I think the general idea of having a version of uploading a file that lets you know when it has been replicated to meet the replication policy rather than just after the first copy is uploaded is a good one. You could implement it like you suggested or just have a version of the existing upload methods which take one extra optional parameter indicating whether you want a "reliable" or "fully replicated" upload. I guess that's up to the mogilefs-server developers and their API but I can definitely see value in having something like this.

from moji.

hrchu avatar hrchu commented on August 23, 2024

There are several possible strategies to upload a file to multiple destinations about this issue. I think the basic two are 1. trivial single thread upload and 2. multi thread producer-consumer upload.

I wrote a little PoC code to benchmark above two strategies posted here. I run the code in a multiple hosts/disks environment. Since the network in the environment is expected to be bottleneck, I run the code via 1Gbps and 1Gbps*2=2Gbps network respectively to see it's performance (latency/bandwidth) variance in specific setup. The result is described below. Notice that the "original upload" shown below only uploads a single copy and act as a control group.

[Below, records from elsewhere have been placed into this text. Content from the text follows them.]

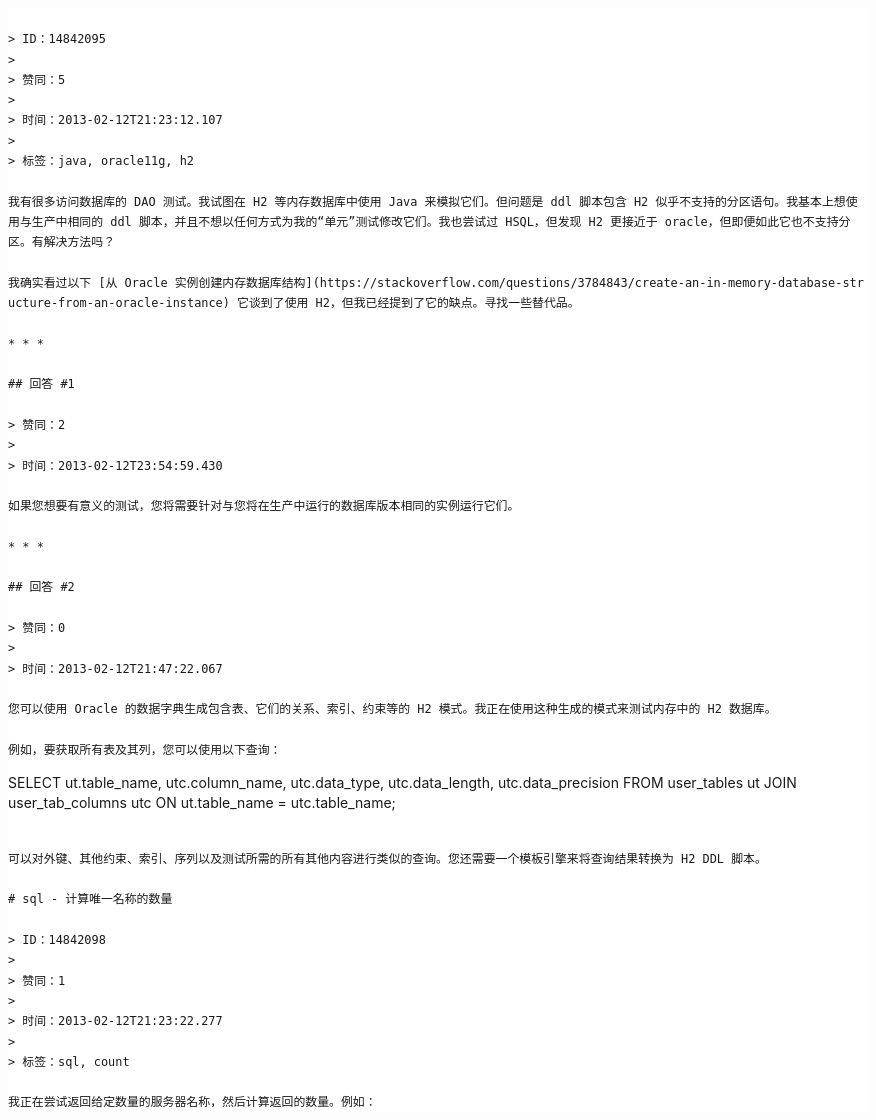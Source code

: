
 ```

> ID：14842095
> 
> 赞同：5
> 
> 时间：2013-02-12T21:23:12.107
> 
> 标签：java, oracle11g, h2

我有很多访问数据库的 DAO 测试。我试图在 H2 等内存数据库中使用 Java 来模拟它们。但问题是 ddl 脚本包含 H2 似乎不支持的分区语句。我基本上想使用与生产中相同的 ddl 脚本，并且不想以任何方式为我的“单元”测试修改它们。我也尝试过 HSQL，但发现 H2 更接近于 oracle，但即便如此它也不支持分区。有解决方法吗？

我确实看过以下 [从 Oracle 实例创建内存数据库结构](https://stackoverflow.com/questions/3784843/create-an-in-memory-database-structure-from-an-oracle-instance) 它谈到了使用 H2，但我已经提到了它的缺点。寻找一些替代品。

* * *

## 回答 #1

> 赞同：2
> 
> 时间：2013-02-12T23:54:59.430

如果您想要有意义的测试，您将需要针对与您将在生产中运行的数据库版本相同的实例运行它们。

* * *

## 回答 #2

> 赞同：0
> 
> 时间：2013-02-12T21:47:22.067

您可以使用 Oracle 的数据字典生成包含表、它们的关系、索引、约束等的 H2 模式。我正在使用这种生成的模式来测试内存中的 H2 数据库。

例如，要获取所有表及其列，您可以使用以下查询：

```
SELECT 
  ut.table_name,
  utc.column_name,
  utc.data_type,
  utc.data_length,
  utc.data_precision
  FROM user_tables ut JOIN user_tab_columns utc
    ON ut.table_name = utc.table_name; 
```

可以对外键、其他约束、索引、序列以及测试所需的所有其他内容进行类似的查询。您还需要一个模板引擎来将查询结果转换为 H2 DDL 脚本。

# sql - 计算唯一名称的数量

> ID：14842098
> 
> 赞同：1
> 
> 时间：2013-02-12T21:23:22.277
> 
> 标签：sql, count

我正在尝试返回给定数量的服务器名称，然后计算返回的数量。例如：

```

  • Time to complete 1GB file upload via 1Gbps network:
    original upload: 10557.4 ms
    single thread upload: 20150.7 ms
    producer-consumer upload: 21179.4 ms
  • Time to complete 1GB file upload via 2Gbps network:
    original upload: 10239.2 ms => 102MBps
    single thread upload: 12777.3 ms => 82MBps
    producer-consumer upload: 13914.9 ms => 75MBps
  • Time to complete 128KB file upload via 1Gbps network:
    original upload: 7.1ms
    single thread upload: 7.5ms
    producer-consumer upload: 6.5ms
  • Time to complete 128KB file upload via 2Gbps network:
    original upload: 7.3ms
    single thread upload: 5.7ms
    producer-consumer upload: 6.2ms

Personally I think the first version will adopt "single thread upload" for it's simplicity and acceptable overhead in performance. Design for users who needs durability > performance.

from moji.

hrchu avatar hrchu commented on August 23, 2024

API design

The original API design let storage class to be assigned in Moji.getFile(String key, String storageClass) instead of MojiFile.getOutputStream(String storageClass) or elsewhere. I intends to follow the same style of design here. API after modification will add a the following new method in Moji:

  /**
   * Creates an abstract representation of a remote MogileFS file for the given key and intends to assign the specified
   * storage class to the file. Mogilefs stores just one copy when uploading file in default. To store file in a more 
   * durable way, set durableWrite to true, then the file will have at least two replicas before file write is 
   * acknowledged. Caution that durableWrite consumes more bandwidth and may cause performance degradation.
   *
   * @param key MogileFS file key.
   * @param storageClass The storage class to which a new file will be assigned.
   * @param durableWrite To create at least two replicas when uploading file. Default is false.
   * @return Representation of the remote file.
   */
  MojiFile getFile(String key, String storageClass, boolean durableWrite);

Then when doing file upload in following examples, the file will have multiple copies before file upload is finished.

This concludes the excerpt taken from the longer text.